WHAT IS REQUIRED –
Type out the entries again, keeping every word unchanged.

=== Begin Enclosure ===

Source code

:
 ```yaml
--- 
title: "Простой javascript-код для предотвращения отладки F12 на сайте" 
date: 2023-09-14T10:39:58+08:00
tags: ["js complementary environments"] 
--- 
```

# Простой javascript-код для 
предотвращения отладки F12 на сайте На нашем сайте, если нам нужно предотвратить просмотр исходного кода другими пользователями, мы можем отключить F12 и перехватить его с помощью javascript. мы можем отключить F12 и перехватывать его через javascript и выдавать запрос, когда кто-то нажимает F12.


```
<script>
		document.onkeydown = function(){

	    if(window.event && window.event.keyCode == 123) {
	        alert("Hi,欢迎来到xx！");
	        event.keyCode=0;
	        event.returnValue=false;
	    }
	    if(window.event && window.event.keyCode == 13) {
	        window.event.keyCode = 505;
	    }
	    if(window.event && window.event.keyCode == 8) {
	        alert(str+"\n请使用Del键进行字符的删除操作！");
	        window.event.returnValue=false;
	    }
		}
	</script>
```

=== End Enclosure ===

OUTPUT –
Source code

:
 ```yaml
--- 
title: "Простой javascript-код для предотвращения отладки F12 на сайте" 
date: 2023-09-14T10:39:58+08:00
tags: ["js complementary environments"] 
--- 
```

# Простой javascript-код для 
предотвращения отладки F12 на сайте На нашем сайте, если нам нужно предотвратить просмотр исходного кода другими пользователями, мы можем отключить F12 и перехватить его с помощью javascript. мы можем отключить F12 и перехватывать его через javascript и выдавать запрос, когда кто-то нажимает F12.


```
<script>
		document.onkeydown = function(){

	    if(window.event && window.event.keyCode == 123) {
	        alert("Hi,欢迎来到xx！");
	        event.keyCode=0;
	        event.returnValue=false;
	    }
	    if(window.event && window.event.keyCode == 13) {
	        window.event.keyCode = 505;
	    }
	    if(window.event && window.event.keyCode == 8) {
	        alert(str+"\n请使用Del键进行字符的删除操作！");
	        window.event.returnValue=false;
	    }
		}
	</script>
```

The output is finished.